Basically, I think the steps I need to perform are:

  1. Create a custom class loader that will respond to getResources(...) and return an "extra" URL
  2. Also have that class loader hook getResourceAsStream(...) to return a list of the classes I am going to manipulate with cglib, when asked for the "extra" resource
  3. Finally, have that class loader load those classes when requested

But here's where I get lost. For example, when the library tries to determine what implementers are out there, it calls getResources(...) which returns a bunch of URLs. But getResourceAsStream(...) doesn't take URLs, it takes "names". Names which seem to be classpath-relative, and therefore the same everywhere.
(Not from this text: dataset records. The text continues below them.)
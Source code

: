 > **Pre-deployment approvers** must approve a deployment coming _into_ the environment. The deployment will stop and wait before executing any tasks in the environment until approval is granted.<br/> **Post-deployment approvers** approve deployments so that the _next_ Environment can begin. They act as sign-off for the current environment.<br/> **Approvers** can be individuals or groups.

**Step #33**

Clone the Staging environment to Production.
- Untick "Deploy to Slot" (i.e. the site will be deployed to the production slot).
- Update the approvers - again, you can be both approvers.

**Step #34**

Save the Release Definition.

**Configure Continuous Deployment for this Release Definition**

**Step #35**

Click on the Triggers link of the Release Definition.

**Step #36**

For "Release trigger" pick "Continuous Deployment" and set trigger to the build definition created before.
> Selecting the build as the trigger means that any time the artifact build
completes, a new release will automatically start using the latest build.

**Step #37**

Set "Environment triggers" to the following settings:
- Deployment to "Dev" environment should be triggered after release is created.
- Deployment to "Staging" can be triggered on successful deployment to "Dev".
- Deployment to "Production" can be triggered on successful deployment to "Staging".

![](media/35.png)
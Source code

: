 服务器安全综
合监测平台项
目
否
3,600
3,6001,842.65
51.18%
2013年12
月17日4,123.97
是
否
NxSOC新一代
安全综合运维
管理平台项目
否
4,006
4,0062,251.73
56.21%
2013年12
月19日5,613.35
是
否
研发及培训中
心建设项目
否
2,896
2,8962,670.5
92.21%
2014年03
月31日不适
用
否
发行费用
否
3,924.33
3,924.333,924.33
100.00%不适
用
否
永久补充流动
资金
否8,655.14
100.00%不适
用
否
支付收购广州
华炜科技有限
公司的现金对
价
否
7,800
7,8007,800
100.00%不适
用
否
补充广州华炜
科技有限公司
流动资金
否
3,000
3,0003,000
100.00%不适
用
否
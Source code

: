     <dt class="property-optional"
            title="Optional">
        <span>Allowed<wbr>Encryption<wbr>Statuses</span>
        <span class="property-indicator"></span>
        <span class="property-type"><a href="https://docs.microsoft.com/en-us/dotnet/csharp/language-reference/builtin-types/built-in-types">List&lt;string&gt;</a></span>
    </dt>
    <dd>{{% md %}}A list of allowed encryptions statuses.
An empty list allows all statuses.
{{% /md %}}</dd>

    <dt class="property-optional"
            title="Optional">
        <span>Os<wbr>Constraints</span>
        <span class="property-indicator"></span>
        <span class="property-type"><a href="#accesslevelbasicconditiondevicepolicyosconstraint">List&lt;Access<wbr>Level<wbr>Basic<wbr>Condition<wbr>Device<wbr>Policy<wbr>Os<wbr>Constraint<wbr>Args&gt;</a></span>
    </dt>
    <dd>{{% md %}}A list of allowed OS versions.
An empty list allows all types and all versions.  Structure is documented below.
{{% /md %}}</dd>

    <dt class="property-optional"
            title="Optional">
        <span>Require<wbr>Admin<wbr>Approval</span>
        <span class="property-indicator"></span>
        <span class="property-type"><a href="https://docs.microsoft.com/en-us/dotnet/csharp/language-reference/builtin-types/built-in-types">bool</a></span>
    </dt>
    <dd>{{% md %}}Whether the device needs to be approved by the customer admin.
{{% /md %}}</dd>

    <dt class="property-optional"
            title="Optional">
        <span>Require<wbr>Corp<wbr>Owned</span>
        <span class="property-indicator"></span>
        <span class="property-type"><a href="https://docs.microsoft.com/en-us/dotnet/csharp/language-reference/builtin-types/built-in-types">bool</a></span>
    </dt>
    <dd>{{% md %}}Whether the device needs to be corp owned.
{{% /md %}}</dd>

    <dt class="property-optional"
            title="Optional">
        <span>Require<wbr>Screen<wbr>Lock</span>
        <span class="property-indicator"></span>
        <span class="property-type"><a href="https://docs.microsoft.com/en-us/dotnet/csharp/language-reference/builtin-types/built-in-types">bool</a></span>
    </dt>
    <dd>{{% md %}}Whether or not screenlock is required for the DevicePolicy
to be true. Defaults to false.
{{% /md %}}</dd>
So META-INF/services/com.example.Interface in has the same "name" as META-INF/services/com.example.Interface in their JAR, right? Except somehow this works with those blasted XML parsers...

Of course, all of this assumes they were smart/kind enough to call ClassLoader.getSystemClassLoader() rather than using ClassLoader.getSystemResources(...), ClassLoader.getSystemResourceAsStream(...), etc., as in the latter case there's no way to hook the ClassLoader and provide the faked file.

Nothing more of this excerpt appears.